Jamaica Observer:-MANDEVILLE, Manchester – Arguing that Jamaica should never consider itself too poor to help others, Prime Minister Andrew Holness says he has issued instructions for ways to be found to help economically and socially distressed Venezuela.

“We will do what we can within our means to play our part…,” Holness told his audience at the commissioning of Wigton windfarm phase III at Rose Hill in windswept south Manchester yesterday.

Venezuelan help was instrumental in the third phase of the wind energy project launched a year ago with the bulk of the US$45-million financing coming from the preferential Venezuela/Caribbean oil alliance, PetroCaribe. Wigton III, which follows other major wind projects at Rose Hill, Wigton I and Wigton II, is tipped to reduce Jamaica’s national oil consumption by 37,100 barrels per year and save the country more than $230 million annually.

In such circumstances, he suggested, Jamaica had “a duty and responsibility” to assist Venezuelans in their “time of need”.
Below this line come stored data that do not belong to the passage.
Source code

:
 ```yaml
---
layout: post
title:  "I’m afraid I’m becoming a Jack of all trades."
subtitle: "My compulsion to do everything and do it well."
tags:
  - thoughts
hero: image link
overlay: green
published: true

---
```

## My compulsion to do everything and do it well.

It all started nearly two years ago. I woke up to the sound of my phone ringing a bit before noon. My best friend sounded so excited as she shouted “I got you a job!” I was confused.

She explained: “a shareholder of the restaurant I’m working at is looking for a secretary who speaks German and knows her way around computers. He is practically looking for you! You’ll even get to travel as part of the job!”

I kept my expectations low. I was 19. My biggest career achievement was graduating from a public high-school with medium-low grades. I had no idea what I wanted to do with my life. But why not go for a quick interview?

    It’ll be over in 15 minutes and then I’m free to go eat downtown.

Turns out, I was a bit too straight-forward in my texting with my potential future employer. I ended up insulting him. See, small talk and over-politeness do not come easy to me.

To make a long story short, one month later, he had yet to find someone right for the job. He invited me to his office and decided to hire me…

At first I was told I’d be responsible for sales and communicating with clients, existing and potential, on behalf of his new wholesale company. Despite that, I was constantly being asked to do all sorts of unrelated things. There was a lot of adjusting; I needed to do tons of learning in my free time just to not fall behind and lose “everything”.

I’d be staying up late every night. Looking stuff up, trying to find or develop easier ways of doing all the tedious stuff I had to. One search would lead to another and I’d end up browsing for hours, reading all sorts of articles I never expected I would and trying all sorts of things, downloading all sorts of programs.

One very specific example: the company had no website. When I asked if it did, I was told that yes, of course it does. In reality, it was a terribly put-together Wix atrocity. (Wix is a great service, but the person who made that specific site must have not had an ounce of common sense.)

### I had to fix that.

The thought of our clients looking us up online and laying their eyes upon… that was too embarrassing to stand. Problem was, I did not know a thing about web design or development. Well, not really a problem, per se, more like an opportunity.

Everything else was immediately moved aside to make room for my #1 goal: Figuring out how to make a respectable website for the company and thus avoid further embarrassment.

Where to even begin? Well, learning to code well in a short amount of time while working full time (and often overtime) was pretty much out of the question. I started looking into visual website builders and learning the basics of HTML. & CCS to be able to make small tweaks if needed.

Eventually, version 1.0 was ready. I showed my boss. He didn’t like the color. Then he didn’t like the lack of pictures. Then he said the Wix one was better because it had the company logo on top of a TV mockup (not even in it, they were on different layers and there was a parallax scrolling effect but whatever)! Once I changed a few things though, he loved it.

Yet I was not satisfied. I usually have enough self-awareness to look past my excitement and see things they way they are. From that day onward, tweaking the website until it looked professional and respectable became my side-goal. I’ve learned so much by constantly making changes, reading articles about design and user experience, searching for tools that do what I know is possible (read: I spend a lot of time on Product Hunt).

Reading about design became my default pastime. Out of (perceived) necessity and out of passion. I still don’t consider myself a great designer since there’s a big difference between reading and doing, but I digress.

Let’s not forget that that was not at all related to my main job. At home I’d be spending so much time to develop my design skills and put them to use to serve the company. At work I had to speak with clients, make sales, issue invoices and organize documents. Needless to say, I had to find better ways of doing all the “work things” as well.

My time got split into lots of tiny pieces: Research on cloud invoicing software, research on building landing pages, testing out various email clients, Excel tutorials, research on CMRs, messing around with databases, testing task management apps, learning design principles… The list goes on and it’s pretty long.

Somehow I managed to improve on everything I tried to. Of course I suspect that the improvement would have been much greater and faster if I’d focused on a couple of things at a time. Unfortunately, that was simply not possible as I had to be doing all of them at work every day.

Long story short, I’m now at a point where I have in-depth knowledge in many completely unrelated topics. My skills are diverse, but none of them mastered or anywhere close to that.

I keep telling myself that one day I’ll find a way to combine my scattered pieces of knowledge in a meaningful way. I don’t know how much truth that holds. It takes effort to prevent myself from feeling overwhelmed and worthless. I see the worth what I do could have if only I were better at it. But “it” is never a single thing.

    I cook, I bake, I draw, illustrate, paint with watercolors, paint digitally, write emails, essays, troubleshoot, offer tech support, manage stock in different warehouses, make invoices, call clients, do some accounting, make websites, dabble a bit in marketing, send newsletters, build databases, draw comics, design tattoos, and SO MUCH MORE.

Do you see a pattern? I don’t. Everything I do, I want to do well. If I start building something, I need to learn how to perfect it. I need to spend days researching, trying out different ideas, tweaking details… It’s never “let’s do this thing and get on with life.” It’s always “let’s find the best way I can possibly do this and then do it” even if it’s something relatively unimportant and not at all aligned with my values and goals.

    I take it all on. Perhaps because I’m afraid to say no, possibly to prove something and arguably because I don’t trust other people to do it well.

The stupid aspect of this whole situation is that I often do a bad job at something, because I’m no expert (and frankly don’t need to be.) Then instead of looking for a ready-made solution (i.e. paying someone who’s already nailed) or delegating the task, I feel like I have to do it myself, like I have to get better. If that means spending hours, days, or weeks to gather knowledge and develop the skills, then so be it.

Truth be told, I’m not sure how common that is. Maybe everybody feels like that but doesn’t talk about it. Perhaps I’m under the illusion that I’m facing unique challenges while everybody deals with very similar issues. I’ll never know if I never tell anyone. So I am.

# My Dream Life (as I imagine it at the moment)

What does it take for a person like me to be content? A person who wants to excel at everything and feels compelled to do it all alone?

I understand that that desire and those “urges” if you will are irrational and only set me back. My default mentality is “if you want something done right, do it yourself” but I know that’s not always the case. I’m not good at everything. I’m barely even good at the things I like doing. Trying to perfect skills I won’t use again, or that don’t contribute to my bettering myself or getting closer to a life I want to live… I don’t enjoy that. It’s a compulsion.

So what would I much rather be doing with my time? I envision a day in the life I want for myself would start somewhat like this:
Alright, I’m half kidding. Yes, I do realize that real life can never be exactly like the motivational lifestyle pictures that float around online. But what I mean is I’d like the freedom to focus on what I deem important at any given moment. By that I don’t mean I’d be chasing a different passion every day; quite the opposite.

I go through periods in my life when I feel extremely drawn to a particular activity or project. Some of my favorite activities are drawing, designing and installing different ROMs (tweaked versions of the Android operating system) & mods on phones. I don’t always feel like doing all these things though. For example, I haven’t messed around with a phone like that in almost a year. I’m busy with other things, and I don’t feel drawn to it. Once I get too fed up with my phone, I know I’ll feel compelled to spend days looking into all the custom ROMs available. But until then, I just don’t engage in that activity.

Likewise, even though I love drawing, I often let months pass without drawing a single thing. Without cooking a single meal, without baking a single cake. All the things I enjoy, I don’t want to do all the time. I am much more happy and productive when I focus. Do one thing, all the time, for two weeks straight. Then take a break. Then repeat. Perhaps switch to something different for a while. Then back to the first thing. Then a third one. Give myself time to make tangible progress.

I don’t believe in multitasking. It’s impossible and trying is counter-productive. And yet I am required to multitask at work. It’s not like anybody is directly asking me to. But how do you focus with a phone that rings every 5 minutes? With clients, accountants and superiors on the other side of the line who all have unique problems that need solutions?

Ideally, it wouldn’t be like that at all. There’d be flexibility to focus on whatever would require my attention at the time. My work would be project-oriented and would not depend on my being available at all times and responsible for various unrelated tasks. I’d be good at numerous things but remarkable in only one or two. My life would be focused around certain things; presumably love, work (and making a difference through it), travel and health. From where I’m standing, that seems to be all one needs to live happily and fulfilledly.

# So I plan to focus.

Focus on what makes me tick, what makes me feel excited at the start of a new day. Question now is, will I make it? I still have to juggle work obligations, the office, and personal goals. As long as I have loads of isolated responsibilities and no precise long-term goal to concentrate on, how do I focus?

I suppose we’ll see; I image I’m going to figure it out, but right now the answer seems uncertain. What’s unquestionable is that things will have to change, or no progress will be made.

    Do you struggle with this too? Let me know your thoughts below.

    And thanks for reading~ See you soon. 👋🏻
“I have given directions to our Government to look into ways in which kindness and facilitation that have been given by the people of Venezuela to Jamaica, that Jamaica also has a duty and obligation to ensure that in their (Venezuela’s) time of need that we, too, can provide some assistance…” Holness said.

Partly as a result of rapidly falling oil prices since last year, oil-rich Venezuela has been hit hard by food, fuel and other material shortages in recent months. The shortages have fuelled severe social unrest and triggered intense pressure for Venezuela’s Socialist President Nicolas Maduro to resign. The Venezuelan Government has accused the political opposition and hostile outside forces of encouraging the unrest.

Holness argued yesterday that “Jamaica must never consider itself too poor a country to help. We are a country that is rich in kindness, rich in consideration and we always stand up for democracy, peace, tranquillity and prosperity …”

Maduro visited Jamaica recently and held talks with Holness as part of a push to bolster regional support.

A fast-moving Holness declined to take questions from journalists at the end of yesterday’s commissioning. However, Energy Minister Andrew Wheatley told the

Jamaica Observer that the Government was exploring possibilities, including providing Jamaican goods to Venezuela using PetroCaribe money.

“We are looking at a contribution to the people of Venezuela through, say, the PetroCaribe Fund where we can assist them by giving them goods using funds from PetroCaribe to purchase Jamaican goods … a win-win situation,” he said.

Wheatley said another way would be “straight contribution without the cost being borne by the PetroCaribe Fund”.

Economic analysts say Jamaica and other non-oil producing economies in the Latin American and Caribbean benefited immensely from Venezuela’s concessionary PetroCaribe arrangement at a time when global oil prices were soaring.

Holness said PetroCaribe “has been critically helpful to Jamaica” with built-in concessionary and developmental arrangements “given to us from the people of Venezuela”.